Now since I am new to CouchDB there is a very large chance for problems with my setup and the logic behind my assumptions. However, I hope that by sharing them I can get feedback to make the benchmarks better and provide explanations for the observed characteristics.
I also hope that some of you might feel compelled to fork the project on GitHub and provide more benchmarks. Personally I am going to work on analyzing replication next. If I find time I'll also add some CSV exports and pretty rendering facilities with some google charts.
Comment if you have any thoughts, want to see more tests or share some religious propaganda related to your key-value storage system of choice : ).
-- Felix Geisendörfer aka the_undefined
PS: A few questions I can already see coming up:
Why does compact always take at least 1 second?
Because I use a while() loop with sleep(1) to determine when compact is done. I could check more frequently, but its not really a variable I'm interested in.
Why does compact increase the file size for < 50000 documents?
Good question, I have no idea. Anybody?
What insert method is used?
Have a look at the benchmark source. Basically it's bulk-inserts of 1000 items at a time with pre-generated UUIDs.
I ran the benchmark and got some additional output
Yeah, I removed some debugging / activity indicators to make the results more readable for this article.
You can skip to the end and add a comment.
Great work Felix! We need more of this.
Because our UUIDs are completely random, it's actually the worst case scenario for document creation, as we have to update the by_id index in random spots. If you want to have the fastest possible insert times, you should give the _id's ascending values, so get a UUID and increment it by 1, that way it's always inserting in the same place in the index, and being cache friendly once you are dealing with files larger than RAM. For an easier way to do the same thing, just sequentially number the documents but make it fixed length with padding so that they sort correctly, "0000001" instead of "1" for example.

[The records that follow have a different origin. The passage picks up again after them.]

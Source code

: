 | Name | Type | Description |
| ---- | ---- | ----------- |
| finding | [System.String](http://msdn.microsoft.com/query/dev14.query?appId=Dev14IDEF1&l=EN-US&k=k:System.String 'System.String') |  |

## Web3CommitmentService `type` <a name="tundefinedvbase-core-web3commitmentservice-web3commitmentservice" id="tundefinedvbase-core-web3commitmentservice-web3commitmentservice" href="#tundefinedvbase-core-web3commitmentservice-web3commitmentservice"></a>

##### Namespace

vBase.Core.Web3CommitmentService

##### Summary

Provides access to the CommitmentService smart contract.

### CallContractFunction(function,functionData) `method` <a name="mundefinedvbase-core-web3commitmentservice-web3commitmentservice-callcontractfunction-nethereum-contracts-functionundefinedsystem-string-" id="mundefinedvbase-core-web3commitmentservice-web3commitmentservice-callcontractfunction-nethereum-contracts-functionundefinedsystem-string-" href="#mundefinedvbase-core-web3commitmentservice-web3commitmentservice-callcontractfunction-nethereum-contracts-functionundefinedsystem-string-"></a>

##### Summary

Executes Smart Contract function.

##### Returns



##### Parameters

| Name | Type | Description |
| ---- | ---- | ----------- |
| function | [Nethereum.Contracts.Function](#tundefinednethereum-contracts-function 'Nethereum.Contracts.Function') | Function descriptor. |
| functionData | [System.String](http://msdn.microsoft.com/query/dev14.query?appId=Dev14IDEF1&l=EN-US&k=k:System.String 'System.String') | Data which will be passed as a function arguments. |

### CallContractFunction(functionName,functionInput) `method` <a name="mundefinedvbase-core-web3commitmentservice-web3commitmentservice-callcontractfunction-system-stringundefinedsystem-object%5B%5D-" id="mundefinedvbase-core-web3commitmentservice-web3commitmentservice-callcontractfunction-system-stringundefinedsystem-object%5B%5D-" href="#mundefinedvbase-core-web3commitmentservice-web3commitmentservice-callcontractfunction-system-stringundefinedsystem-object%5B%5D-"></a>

The reason you see the amount the file grows to vary, and generally increase, is because of the btree by_id and by_seq indexes, who's update cost per document are LOG(N). So the slow growth rate increase is expected.

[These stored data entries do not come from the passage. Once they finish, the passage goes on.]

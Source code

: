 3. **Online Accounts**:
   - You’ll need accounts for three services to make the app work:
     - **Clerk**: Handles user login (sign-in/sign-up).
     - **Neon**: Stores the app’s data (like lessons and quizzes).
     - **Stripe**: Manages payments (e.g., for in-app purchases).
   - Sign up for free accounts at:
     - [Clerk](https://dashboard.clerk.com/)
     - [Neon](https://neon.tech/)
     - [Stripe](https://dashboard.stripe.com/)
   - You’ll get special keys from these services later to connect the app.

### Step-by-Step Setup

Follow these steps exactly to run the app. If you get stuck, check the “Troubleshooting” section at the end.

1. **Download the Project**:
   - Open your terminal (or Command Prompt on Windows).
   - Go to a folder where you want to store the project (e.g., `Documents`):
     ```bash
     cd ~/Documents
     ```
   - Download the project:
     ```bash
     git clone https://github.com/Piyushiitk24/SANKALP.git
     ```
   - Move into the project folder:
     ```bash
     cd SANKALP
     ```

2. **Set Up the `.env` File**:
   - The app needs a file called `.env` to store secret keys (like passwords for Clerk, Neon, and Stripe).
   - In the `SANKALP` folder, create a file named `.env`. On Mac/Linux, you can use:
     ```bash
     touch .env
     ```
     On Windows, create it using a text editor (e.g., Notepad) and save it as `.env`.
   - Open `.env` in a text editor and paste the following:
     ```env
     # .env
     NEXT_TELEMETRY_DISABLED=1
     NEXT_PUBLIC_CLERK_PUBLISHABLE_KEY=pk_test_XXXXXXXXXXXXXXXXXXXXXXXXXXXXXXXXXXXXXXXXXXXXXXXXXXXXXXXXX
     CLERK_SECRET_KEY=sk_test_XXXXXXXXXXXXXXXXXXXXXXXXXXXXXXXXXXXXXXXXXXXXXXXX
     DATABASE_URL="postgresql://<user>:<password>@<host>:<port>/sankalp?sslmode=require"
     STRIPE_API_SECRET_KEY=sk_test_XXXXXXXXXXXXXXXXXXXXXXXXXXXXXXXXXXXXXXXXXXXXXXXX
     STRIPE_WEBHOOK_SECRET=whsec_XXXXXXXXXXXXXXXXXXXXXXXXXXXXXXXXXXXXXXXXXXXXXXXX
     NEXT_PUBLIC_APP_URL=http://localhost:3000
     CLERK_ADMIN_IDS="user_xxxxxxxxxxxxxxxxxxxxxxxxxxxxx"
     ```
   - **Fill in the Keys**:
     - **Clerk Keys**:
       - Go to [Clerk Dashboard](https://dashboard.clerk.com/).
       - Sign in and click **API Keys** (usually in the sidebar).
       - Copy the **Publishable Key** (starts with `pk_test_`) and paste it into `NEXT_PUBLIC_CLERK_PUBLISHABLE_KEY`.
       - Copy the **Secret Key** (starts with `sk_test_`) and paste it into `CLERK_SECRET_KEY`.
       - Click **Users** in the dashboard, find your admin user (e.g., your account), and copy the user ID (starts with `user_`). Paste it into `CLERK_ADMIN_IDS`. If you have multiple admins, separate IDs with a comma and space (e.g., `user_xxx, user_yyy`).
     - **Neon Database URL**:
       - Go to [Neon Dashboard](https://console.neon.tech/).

The reason the compaction increases the file size might be becauase you are doing larger transactions instead than the compaction does, which works by reading some data and filling a buffer, and then writing it and it's indexes out. If that buffer is smaller than your buld transactions, it will compact larger than the original file.
Thanks for posting that video Damien Katz video, Felix. That was pretty damn inspirational.

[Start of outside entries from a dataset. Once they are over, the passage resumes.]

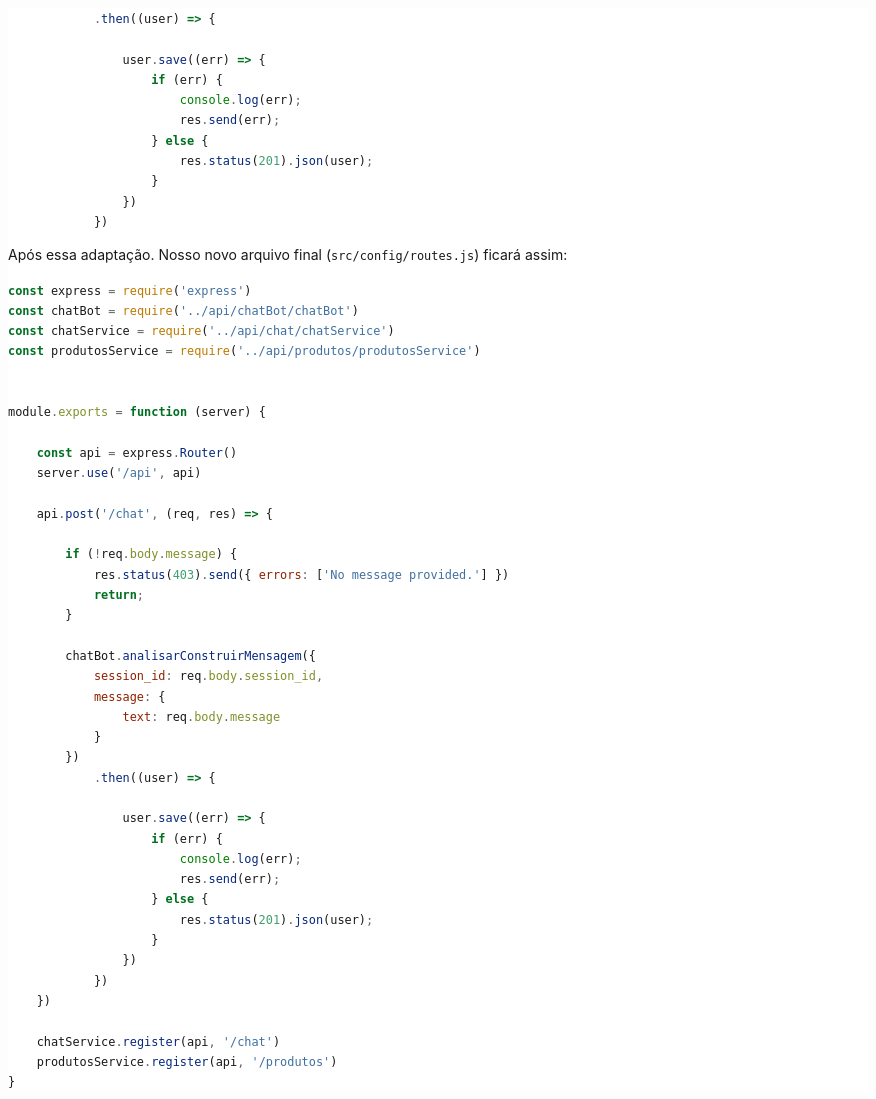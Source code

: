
 ```js
            .then((user) => {

                user.save((err) => {
                    if (err) {
                        console.log(err);
                        res.send(err);
                    } else {
                        res.status(201).json(user);
                    }
                })
            })
```

Após essa adaptação. Nosso novo arquivo final (`src/config/routes.js`) ficará assim:

```js
const express = require('express')
const chatBot = require('../api/chatBot/chatBot')
const chatService = require('../api/chat/chatService')
const produtosService = require('../api/produtos/produtosService')


module.exports = function (server) {

    const api = express.Router()
    server.use('/api', api)

    api.post('/chat', (req, res) => {

        if (!req.body.message) {
            res.status(403).send({ errors: ['No message provided.'] })
            return;
        }

        chatBot.analisarConstruirMensagem({
            session_id: req.body.session_id,
            message: {
                text: req.body.message
            }
        })
            .then((user) => {

                user.save((err) => {
                    if (err) {
                        console.log(err);
                        res.send(err);
                    } else {
                        res.status(201).json(user);
                    }
                })
            })
    })

    chatService.register(api, '/chat')
    produtosService.register(api, '/produtos')
}
```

Hi! Thanks for the script! I tried out your benchmark with MongoDB, and put the results up at www.snailinaturtleneck.com/blog/?p=74, if anyone's interested. (The short summary: MongoDB was a lot faster.)
For people using other DB's: feel free to send me your results so I can add them to my comparison graph!
This post is too old. We do not allow comments here anymore in order to fight spam. If you have real feedback or questions for the post, please contact us.
Felix, I read this article with some interest. I'm using Amazon's EC2 for an application we are currently developing where fast DB inserts are key. The obvious candidate is S3 but I has also been considering CouchDB. It would be interesting to see how CouchDB performance stacks up against S3.